Data for review: Begin

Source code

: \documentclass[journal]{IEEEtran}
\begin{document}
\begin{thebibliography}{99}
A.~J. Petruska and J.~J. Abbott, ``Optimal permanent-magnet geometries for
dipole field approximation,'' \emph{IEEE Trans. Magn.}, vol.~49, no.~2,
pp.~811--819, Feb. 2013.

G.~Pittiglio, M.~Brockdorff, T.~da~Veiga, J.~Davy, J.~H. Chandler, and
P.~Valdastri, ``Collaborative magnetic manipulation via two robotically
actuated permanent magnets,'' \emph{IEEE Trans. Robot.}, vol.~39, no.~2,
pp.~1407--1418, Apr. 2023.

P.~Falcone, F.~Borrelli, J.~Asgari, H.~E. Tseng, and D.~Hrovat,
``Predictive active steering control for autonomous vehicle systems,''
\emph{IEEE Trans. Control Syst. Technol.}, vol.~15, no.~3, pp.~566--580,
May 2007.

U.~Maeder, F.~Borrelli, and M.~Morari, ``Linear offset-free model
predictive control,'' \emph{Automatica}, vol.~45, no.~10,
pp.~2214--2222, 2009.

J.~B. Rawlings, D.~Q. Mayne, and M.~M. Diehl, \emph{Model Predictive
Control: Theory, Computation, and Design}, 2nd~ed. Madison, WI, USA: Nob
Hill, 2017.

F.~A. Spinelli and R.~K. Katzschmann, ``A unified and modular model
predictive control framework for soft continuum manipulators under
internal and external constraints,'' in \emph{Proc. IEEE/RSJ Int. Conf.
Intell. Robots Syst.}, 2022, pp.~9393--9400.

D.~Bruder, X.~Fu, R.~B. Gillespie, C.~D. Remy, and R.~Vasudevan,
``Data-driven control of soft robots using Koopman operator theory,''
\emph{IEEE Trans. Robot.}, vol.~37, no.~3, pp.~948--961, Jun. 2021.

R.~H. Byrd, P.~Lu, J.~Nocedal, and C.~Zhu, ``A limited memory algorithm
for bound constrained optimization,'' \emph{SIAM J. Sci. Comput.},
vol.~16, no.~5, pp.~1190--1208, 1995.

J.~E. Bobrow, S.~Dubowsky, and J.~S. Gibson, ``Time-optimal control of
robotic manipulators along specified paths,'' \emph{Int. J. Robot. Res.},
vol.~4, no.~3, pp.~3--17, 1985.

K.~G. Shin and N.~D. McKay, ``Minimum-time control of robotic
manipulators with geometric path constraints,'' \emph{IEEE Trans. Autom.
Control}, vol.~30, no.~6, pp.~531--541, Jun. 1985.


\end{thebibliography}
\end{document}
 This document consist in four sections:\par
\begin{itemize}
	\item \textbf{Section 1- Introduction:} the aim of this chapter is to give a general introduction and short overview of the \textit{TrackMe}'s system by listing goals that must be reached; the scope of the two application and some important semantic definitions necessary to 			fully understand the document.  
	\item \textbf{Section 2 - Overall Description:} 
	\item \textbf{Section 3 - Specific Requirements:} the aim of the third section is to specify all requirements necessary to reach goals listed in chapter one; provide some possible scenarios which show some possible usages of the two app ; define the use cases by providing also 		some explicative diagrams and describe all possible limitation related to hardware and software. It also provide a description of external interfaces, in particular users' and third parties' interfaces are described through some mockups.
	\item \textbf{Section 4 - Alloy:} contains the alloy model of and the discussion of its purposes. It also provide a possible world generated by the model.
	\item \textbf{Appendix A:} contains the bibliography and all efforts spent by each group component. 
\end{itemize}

Data for review: End

Provide a verbatim copy of all the entries.

Completed exercise →
Source code

: \documentclass[journal]{IEEEtran}
\begin{document}
\begin{thebibliography}{99}
A.~J. Petruska and J.~J. Abbott, ``Optimal permanent-magnet geometries for
dipole field approximation,'' \emph{IEEE Trans. Magn.}, vol.~49, no.~2,
pp.~811--819, Feb. 2013.

G.~Pittiglio, M.~Brockdorff, T.~da~Veiga, J.~Davy, J.~H. Chandler, and
P.~Valdastri, ``Collaborative magnetic manipulation via two robotically
actuated permanent magnets,'' \emph{IEEE Trans. Robot.}, vol.~39, no.~2,
pp.~1407--1418, Apr. 2023.

P.~Falcone, F.~Borrelli, J.~Asgari, H.~E. Tseng, and D.~Hrovat,
``Predictive active steering control for autonomous vehicle systems,''
\emph{IEEE Trans. Control Syst. Technol.}, vol.~15, no.~3, pp.~566--580,
May 2007.

U.~Maeder, F.~Borrelli, and M.~Morari, ``Linear offset-free model
predictive control,'' \emph{Automatica}, vol.~45, no.~10,
pp.~2214--2222, 2009.

J.~B. Rawlings, D.~Q. Mayne, and M.~M. Diehl, \emph{Model Predictive
Control: Theory, Computation, and Design}, 2nd~ed. Madison, WI, USA: Nob
Hill, 2017.

F.~A. Spinelli and R.~K. Katzschmann, ``A unified and modular model
predictive control framework for soft continuum manipulators under
internal and external constraints,'' in \emph{Proc. IEEE/RSJ Int. Conf.
Intell. Robots Syst.}, 2022, pp.~9393--9400.

D.~Bruder, X.~Fu, R.~B. Gillespie, C.~D. Remy, and R.~Vasudevan,
``Data-driven control of soft robots using Koopman operator theory,''
\emph{IEEE Trans. Robot.}, vol.~37, no.~3, pp.~948--961, Jun. 2021.

R.~H. Byrd, P.~Lu, J.~Nocedal, and C.~Zhu, ``A limited memory algorithm
for bound constrained optimization,'' \emph{SIAM J. Sci. Comput.},
vol.~16, no.~5, pp.~1190--1208, 1995.

J.~E. Bobrow, S.~Dubowsky, and J.~S. Gibson, ``Time-optimal control of
robotic manipulators along specified paths,'' \emph{Int. J. Robot. Res.},
vol.~4, no.~3, pp.~3--17, 1985.

K.~G. Shin and N.~D. McKay, ``Minimum-time control of robotic
manipulators with geometric path constraints,'' \emph{IEEE Trans. Autom.
Control}, vol.~30, no.~6, pp.~531--541, Jun. 1985.


\end{thebibliography}
\end{document}
 This document consist in four sections:\par
\begin{itemize}
	\item \textbf{Section 1- Introduction:} the aim of this chapter is to give a general introduction and short overview of the \textit{TrackMe}'s system by listing goals that must be reached; the scope of the two application and some important semantic definitions necessary to 			fully understand the document.  
	\item \textbf{Section 2 - Overall Description:} 
	\item \textbf{Section 3 - Specific Requirements:} the aim of the third section is to specify all requirements necessary to reach goals listed in chapter one; provide some possible scenarios which show some possible usages of the two app ; define the use cases by providing also 		some explicative diagrams and describe all possible limitation related to hardware and software. It also provide a description of external interfaces, in particular users' and third parties' interfaces are described through some mockups.
	\item \textbf{Section 4 - Alloy:} contains the alloy model of and the discussion of its purposes. It also provide a possible world generated by the model.
	\item \textbf{Appendix A:} contains the bibliography and all efforts spent by each group component. 
\end{itemize}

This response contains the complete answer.